A perspectiva de uma aluna se tornar oficineira faz parte da metodologia adotada pelo projeto, que valoriza o trabalho e a função das mulheres. Para as mulheres que participaram das oficinas, a identificação com as professoras foi um ponto importante para o aprendizado, falando a mesma linguagem, conhecendo o mesmo contexto e estabelecendo um ambiente mais confortável de ensino. Juntas, elas se apropriaram dos saberes e fortaleceram o movimento de reconhecimento do artesanato como trabalho, destacando a necessidade de continuidade de artes ancestrais.

 

O projeto Rede Solidária de Mulheres de Sergipe também contribuiu para o fortalecimento coletivo das mulheres e, dessa organização, surgiu a Associação de Mulheres da Rede Artesanal de Carmópolis (Asmurac), reunindo as artesãs e também as produtoras de alimentos com as frutas que brotam nos quintais produtivos.
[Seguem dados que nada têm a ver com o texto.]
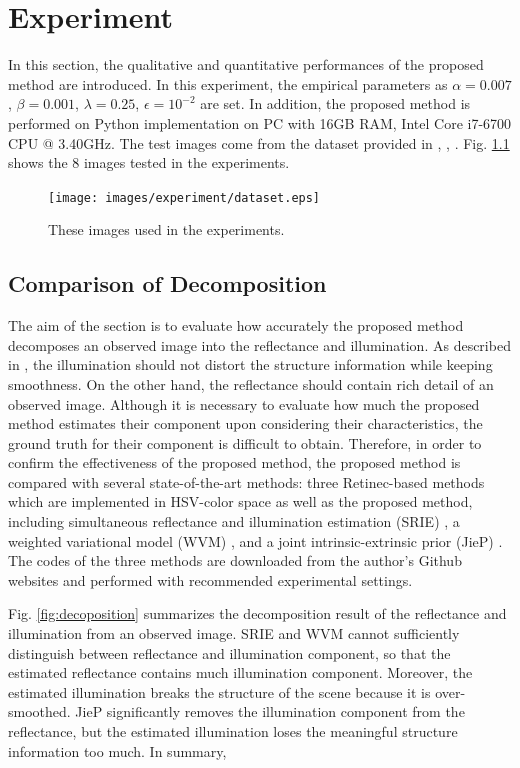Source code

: \chapter{Experiment}
\label{sec:experiment}
In this section, the qualitative and quantitative performances of the proposed method are introduced. In this experiment, the empirical parameters as $\alpha=0.007$, $\beta=0.001$, $\lambda=0.25$, $\epsilon=10^{-2}$ are set. In addition, the proposed method is performed on Python implementation on PC with 16GB RAM, Intel Core i7-6700 CPU @ 3.40GHz. The test images come from the dataset provided in \cite{wvm}, \cite{rrm}, \cite{jiep}. Fig. \ref{fig:dataset} shows the 8 images tested in the experiments.
\begin{figure}[tb]
	\centering
	\texttt{[image: images/experiment/dataset.eps]}
	\caption{These images used in the experiments.} \label{fig:dataset}
\end{figure}

\section{Comparison of Decomposition} \label{sec:decomposition}
The aim of the section is to evaluate how accurately the proposed method decomposes an observed image into the reflectance and illumination. As described in \cite{retinex}, the illumination should not distort the structure information while keeping smoothness. On the other hand, the reflectance should contain rich detail of an observed image. Although it is necessary to evaluate how much the proposed method estimates their component upon considering their characteristics, the ground truth for their component is difficult to obtain. Therefore, in order to confirm the effectiveness of the proposed method, the proposed method is compared with several state-of-the-art methods: three Retinec-based methods which are implemented in HSV-color space as well as the proposed method, including simultaneous reflectance and illumination estimation (SRIE) \cite{srie}, a weighted variational model (WVM) \cite{wvm}, and a joint intrinsic-extrinsic prior (JieP) \cite{jiep}. The codes of the three methods are downloaded from the author's Github websites and performed with recommended experimental settings.\par
Fig. \ref{fig:decoposition} summarizes the decomposition result of the reflectance and illumination from an observed image. SRIE and WVM cannot sufficiently distinguish between reflectance and illumination component, so that the estimated reflectance contains much illumination component. Moreover, the estimated illumination breaks the structure of the scene because it is over-smoothed. JieP significantly removes the illumination component from the reflectance, but the estimated illumination loses the meaningful structure information too much. In summary, 

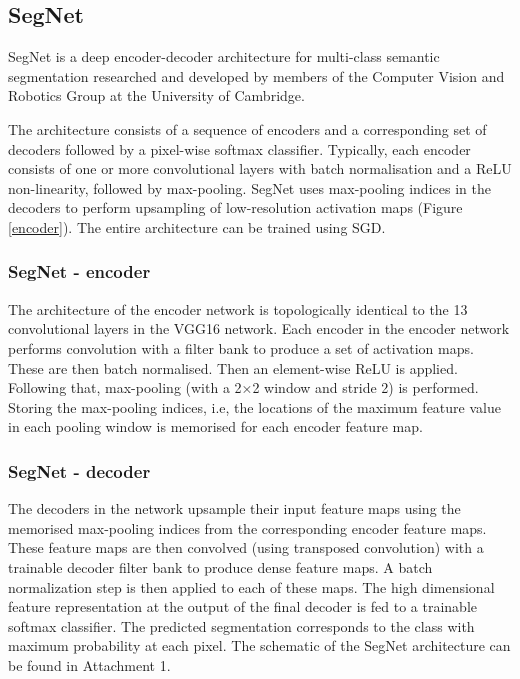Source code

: \newpage
\subsection{SegNet}

SegNet is a deep encoder-decoder architecture for multi-class semantic segmentation researched and developed by members of the Computer Vision and Robotics Group at the University of Cambridge. \cite{segnet_tut}

The architecture consists of a sequence of encoders and a corresponding set of decoders followed by a pixel-wise softmax classifier. Typically, each encoder consists of one or more convolutional layers with batch normalisation and a ReLU non-linearity, followed by max-pooling. SegNet uses max-pooling indices in the decoders to perform upsampling of low-resolution activation maps (Figure \ref{encoder}). The entire architecture can be trained using SGD. \cite{segnet_tut}

\subsubsection{SegNet - encoder}

The architecture of the encoder network is topologically identical to the 13 convolutional layers in the VGG16 network. Each encoder in the encoder network performs convolution with a filter bank to produce a set of activation maps. These are then batch normalised. Then an element-wise ReLU is applied. Following that, max-pooling (with a 2×2 window and stride 2) is performed. Storing the max-pooling indices, i.e, the locations of the maximum feature value in each pooling window is memorised for each encoder feature map. \cite{segnet}

\subsubsection{SegNet - decoder}

The decoders in the network upsample their input feature maps using the memorised max-pooling indices from the corresponding encoder feature maps. These feature maps are then convolved (using transposed convolution) with a trainable decoder filter bank to produce dense feature maps. A batch normalization step is then applied to each of these maps. The high dimensional feature representation at the output of the final decoder is fed to a trainable softmax classifier. The predicted segmentation corresponds to the class with maximum probability at each pixel. \cite{segnet} The schematic of the SegNet architecture can be found in Attachment 1.

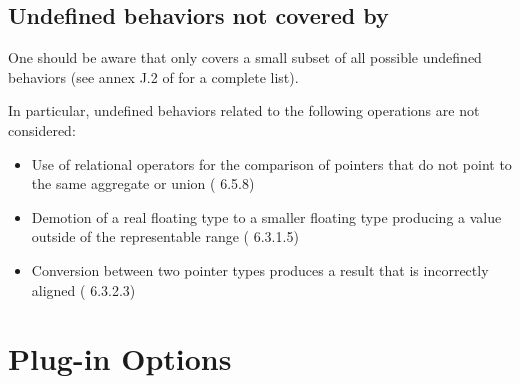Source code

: \section{Undefined behaviors not covered by \rte{}}

One should be aware that \rte{} only covers a small subset of all possible
undefined behaviors (see annex J.2 of \cite{standardc99} for a complete list).

In particular, undefined behaviors related to the following operations are not
considered:

\begin{itemize}
\item Use of relational operators for the comparison of pointers that do not
  point to the same aggregate or union (\cnn{} 6.5.8)
\item Demotion of a real floating type to a smaller floating type
  producing a value outside of the representable range (\cnn{} 6.3.1.5)
\item Conversion between two pointer types produces a result that is incorrectly
  aligned (\cnn{} 6.3.2.3)
\end{itemize}


\chapter{Plug-in Options}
Via Rede, as mulheres criaram a marca Sabores de Carmópolis, uma linha de alimentos que abriga saborosas geleias de manga com maracujá, tomate com pimenta; biscoitos de tapioca e goiaba; trufas de variados sabores; e licores de maracujá, cambuí, jenipapo e outras frutas regionais.  O sonho individual de Eugênia é conseguir a sua casa própria e o seu sonho coletivo é que mais mulheres conheçam a associação e realizem suas atividades.

 

“Agora eu tenho mais consciência de que o artesanato não é só uma atividade para eu me ocupar, mas que pode ser minha fonte de renda para eu ter meu dinheirinho independente do meu marido. Isso é uma coisa que falamos muito na associação e que aprendemos com o projeto, sobre autonomia financeira. Nosso desejo é que outras mulheres tenham a experiência de estar dentro de uma associação, fazer amizades, aprender novos ofícios e crescer como mulheres e como pessoas também”.

 

Recado de Eugênia para as mulheres:

Meu recado é que sejamos mais gentis com as pessoas, que a gente não desista dos nossos sonhos, que continuemos batalhando para realizar tudo o que a gente deseja, sem passar por cima de ninguém, sem agredir outras mulheres. Porque precisamos nos fortalecer e nos unir, não competir uma com a outra. Foi assim que aprendi o que é o empoderamento, unida a outras mulheres trabalhadoras e batalhadoras.